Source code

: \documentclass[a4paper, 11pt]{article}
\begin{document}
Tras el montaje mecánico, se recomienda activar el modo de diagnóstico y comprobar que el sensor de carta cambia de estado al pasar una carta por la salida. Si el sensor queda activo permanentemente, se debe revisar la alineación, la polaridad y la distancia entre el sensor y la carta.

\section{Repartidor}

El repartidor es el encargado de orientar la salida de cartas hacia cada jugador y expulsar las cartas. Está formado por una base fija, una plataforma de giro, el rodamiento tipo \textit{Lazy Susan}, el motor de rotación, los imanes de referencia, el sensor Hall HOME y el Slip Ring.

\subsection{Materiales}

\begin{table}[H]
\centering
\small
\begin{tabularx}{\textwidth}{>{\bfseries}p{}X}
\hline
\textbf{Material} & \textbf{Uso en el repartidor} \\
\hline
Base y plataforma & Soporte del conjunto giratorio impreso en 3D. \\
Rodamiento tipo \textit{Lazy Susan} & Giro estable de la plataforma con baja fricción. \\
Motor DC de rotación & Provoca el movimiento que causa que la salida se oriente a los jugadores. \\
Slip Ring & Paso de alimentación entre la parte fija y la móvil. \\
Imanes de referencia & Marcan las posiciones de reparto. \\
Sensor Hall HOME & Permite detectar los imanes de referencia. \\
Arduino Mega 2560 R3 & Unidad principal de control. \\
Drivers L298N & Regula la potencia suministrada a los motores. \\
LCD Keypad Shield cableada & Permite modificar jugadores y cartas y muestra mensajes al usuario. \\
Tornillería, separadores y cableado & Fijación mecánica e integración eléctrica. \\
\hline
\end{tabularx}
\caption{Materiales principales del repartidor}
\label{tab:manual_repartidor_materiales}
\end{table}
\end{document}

----------------------------------------

What the task requires: The entries are to be repeated exactly, with nothing altered.

Task solution:
Source code

: \documentclass[a4paper, 11pt]{article}
\begin{document}
Tras el montaje mecánico, se recomienda activar el modo de diagnóstico y comprobar que el sensor de carta cambia de estado al pasar una carta por la salida. Si el sensor queda activo permanentemente, se debe revisar la alineación, la polaridad y la distancia entre el sensor y la carta.

\section{Repartidor}

El repartidor es el encargado de orientar la salida de cartas hacia cada jugador y expulsar las cartas. Está formado por una base fija, una plataforma de giro, el rodamiento tipo \textit{Lazy Susan}, el motor de rotación, los imanes de referencia, el sensor Hall HOME y el Slip Ring.

\subsection{Materiales}

\begin{table}[H]
\centering
\small
\begin{tabularx}{\textwidth}{>{\bfseries}p{}X}
\hline
\textbf{Material} & \textbf{Uso en el repartidor} \\
\hline
Base y plataforma & Soporte del conjunto giratorio impreso en 3D. \\
Rodamiento tipo \textit{Lazy Susan} & Giro estable de la plataforma con baja fricción. \\
Motor DC de rotación & Provoca el movimiento que causa que la salida se oriente a los jugadores. \\
Slip Ring & Paso de alimentación entre la parte fija y la móvil. \\
Imanes de referencia & Marcan las posiciones de reparto. \\
Sensor Hall HOME & Permite detectar los imanes de referencia. \\
Arduino Mega 2560 R3 & Unidad principal de control. \\
Drivers L298N & Regula la potencia suministrada a los motores. \\
LCD Keypad Shield cableada & Permite modificar jugadores y cartas y muestra mensajes al usuario. \\
Tornillería, separadores y cableado & Fijación mecánica e integración eléctrica. \\
\hline
\end{tabularx}
\caption{Materiales principales del repartidor}
\label{tab:manual_repartidor_materiales}
\end{table}
\end{document}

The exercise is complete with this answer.